Sin embargo, el pequeño y sagaz galo y su fiel y glotón colega no habrían llegado al medio siglo de exitosa existencia y no hubiesen superado la prematura e irreparable pérdida de uno de sus creadores (Goscinny falleció en 1977) sin la ayuda de la verdadera poción mágica, de la secreta fórmula infalible, tan sólo al alcance de sensatos y discretos druidas como Panoramix.
En este caso, el talento indiscutible de dos artistas, dibujante y guionista, en perfecta compenetración, hizo realidad el complicadísimo milagro de dar con unos graciosos arquetipos, rebosantes de humanidad, que encarnan valores, vicios y defectos de carácter universal.

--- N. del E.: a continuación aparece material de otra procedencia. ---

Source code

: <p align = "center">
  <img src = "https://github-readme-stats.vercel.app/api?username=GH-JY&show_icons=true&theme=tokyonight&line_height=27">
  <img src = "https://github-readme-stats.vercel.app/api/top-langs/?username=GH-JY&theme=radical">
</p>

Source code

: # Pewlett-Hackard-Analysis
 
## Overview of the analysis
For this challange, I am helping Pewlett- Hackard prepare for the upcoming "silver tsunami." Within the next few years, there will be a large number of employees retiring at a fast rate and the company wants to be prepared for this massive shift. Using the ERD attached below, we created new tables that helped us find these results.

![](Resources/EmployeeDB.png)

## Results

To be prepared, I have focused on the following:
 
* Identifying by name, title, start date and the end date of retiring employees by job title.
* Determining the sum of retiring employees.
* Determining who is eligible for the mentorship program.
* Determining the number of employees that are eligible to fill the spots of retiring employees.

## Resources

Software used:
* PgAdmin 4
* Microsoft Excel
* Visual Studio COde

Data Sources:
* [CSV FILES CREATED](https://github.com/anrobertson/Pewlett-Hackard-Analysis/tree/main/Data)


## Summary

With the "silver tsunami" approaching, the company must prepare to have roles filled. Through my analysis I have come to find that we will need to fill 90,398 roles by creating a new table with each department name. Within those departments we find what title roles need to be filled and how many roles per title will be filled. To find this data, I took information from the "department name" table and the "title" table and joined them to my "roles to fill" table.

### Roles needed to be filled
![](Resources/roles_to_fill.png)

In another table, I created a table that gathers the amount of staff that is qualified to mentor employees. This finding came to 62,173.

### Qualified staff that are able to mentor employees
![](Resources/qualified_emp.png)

En los antípodas de los superhéroes del tebeo norteamericano o de Tintín, su primo atildado y algo cursi, las viñetas de Uderzo-Goscinny ofrecen una variopinta y sensacional galería de personajes inolvidables (la enérgica mujer del jefe, Karabella; el diminuto y expresivo Ideafix; el anciano Edadepiédrix, casado con una tremenda mujer; Eseautomatix, el airado herrero, siempre poniendo en duda la frescura del pescado de su vecino, Ordenalfabetix; el pobre bardo, Asurancetúrix, al que nadie está dispuesto a escuchar cantar; la hilarante troupe de los piratas desdichados…) que uno puede identificar perfectamente con determinadas personas de su entorno más inmediato, a poco que preste atención y observe la realidad con la aparente ingenuidad de un niño travieso. Con la misma mirada, entre atónita y descreída, con que contemplaría la aldea de Astérix y compañía un legionario romano desde su puesto de vigilancia en el campamento de Petibonum.